#### [Directions for this task]
Say how many lines in the records contain the string "quotas". Nothing but the number should be given.

▼▼▼

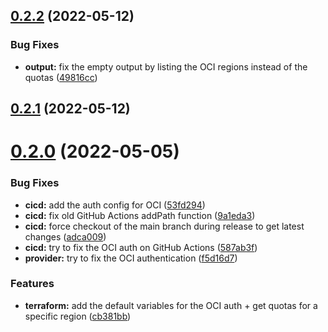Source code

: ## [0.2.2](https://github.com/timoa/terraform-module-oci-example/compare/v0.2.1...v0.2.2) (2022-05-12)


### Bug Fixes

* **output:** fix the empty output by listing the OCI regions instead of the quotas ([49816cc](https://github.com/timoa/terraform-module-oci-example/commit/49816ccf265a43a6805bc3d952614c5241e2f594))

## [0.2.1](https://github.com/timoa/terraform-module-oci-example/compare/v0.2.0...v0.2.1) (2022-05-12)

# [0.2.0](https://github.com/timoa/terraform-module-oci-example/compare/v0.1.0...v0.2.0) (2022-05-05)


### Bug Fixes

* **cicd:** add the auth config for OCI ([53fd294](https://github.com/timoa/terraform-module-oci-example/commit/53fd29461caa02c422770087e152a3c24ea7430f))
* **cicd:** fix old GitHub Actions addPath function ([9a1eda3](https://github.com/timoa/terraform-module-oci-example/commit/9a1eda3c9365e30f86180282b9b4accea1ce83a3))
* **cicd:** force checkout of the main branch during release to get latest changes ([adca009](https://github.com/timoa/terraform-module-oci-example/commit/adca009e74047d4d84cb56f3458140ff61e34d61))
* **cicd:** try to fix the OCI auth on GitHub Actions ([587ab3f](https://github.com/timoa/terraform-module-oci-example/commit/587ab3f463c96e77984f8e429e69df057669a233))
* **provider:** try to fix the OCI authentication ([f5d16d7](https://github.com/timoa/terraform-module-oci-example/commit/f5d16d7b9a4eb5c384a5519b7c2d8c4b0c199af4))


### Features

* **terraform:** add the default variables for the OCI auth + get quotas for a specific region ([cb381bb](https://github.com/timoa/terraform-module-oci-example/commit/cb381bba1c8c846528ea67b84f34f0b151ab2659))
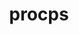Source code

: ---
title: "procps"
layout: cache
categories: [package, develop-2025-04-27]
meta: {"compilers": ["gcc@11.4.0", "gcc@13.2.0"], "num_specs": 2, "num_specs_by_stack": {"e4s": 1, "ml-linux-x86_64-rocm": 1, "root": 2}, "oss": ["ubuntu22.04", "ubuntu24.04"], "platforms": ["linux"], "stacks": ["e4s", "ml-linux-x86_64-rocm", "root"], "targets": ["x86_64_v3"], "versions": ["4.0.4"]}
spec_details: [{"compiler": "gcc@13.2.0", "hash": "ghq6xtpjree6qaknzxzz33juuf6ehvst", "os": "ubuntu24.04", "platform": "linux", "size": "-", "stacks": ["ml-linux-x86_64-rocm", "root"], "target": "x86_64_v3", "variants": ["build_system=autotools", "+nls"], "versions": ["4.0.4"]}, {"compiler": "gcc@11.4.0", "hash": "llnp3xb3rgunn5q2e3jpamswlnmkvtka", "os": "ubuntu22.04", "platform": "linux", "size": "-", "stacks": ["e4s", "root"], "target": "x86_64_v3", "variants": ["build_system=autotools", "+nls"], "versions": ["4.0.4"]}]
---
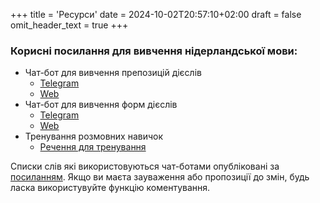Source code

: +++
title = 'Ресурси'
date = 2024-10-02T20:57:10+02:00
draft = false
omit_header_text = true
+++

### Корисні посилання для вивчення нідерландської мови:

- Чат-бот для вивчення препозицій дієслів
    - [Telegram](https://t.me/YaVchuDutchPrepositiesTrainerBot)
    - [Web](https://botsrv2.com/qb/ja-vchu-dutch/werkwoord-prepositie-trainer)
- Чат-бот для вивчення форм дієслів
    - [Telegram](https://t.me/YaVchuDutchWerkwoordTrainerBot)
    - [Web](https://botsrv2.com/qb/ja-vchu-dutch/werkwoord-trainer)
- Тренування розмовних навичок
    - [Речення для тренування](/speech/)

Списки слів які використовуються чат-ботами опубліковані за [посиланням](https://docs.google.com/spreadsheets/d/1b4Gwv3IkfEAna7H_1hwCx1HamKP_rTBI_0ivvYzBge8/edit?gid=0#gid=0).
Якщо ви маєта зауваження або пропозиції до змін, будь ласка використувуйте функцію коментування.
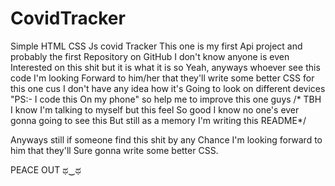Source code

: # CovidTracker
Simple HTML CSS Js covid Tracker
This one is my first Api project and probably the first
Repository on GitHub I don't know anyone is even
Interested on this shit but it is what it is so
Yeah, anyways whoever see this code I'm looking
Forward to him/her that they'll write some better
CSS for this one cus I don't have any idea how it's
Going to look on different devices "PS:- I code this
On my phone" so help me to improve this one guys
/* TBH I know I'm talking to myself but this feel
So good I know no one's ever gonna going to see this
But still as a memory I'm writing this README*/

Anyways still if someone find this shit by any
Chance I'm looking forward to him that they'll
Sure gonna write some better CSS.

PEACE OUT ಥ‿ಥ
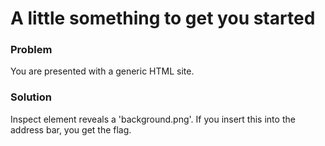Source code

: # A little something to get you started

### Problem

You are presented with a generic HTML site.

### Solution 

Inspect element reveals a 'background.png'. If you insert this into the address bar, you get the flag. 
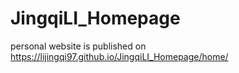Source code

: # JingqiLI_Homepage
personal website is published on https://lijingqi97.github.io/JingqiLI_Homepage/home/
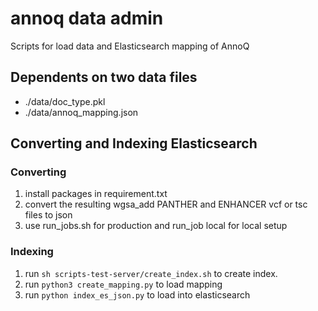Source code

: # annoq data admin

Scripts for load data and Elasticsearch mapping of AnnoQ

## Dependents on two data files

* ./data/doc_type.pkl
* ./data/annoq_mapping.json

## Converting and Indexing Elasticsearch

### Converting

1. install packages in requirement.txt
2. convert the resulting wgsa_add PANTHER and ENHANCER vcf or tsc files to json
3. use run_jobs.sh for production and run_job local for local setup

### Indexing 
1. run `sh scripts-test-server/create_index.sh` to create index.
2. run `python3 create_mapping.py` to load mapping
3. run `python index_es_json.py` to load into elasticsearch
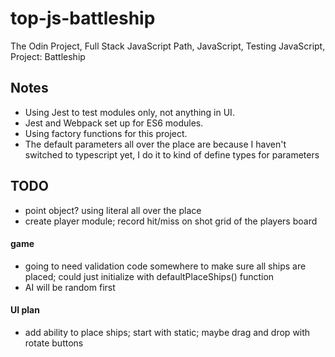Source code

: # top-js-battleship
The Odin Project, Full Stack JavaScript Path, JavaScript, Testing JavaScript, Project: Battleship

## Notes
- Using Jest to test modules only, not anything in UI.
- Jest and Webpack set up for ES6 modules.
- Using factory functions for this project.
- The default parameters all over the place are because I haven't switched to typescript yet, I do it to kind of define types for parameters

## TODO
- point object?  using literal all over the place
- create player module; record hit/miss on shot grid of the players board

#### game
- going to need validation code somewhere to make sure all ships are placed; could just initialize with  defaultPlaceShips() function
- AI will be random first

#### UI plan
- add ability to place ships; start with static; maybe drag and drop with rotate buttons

▲▲▲

#### [Completed exercise]
2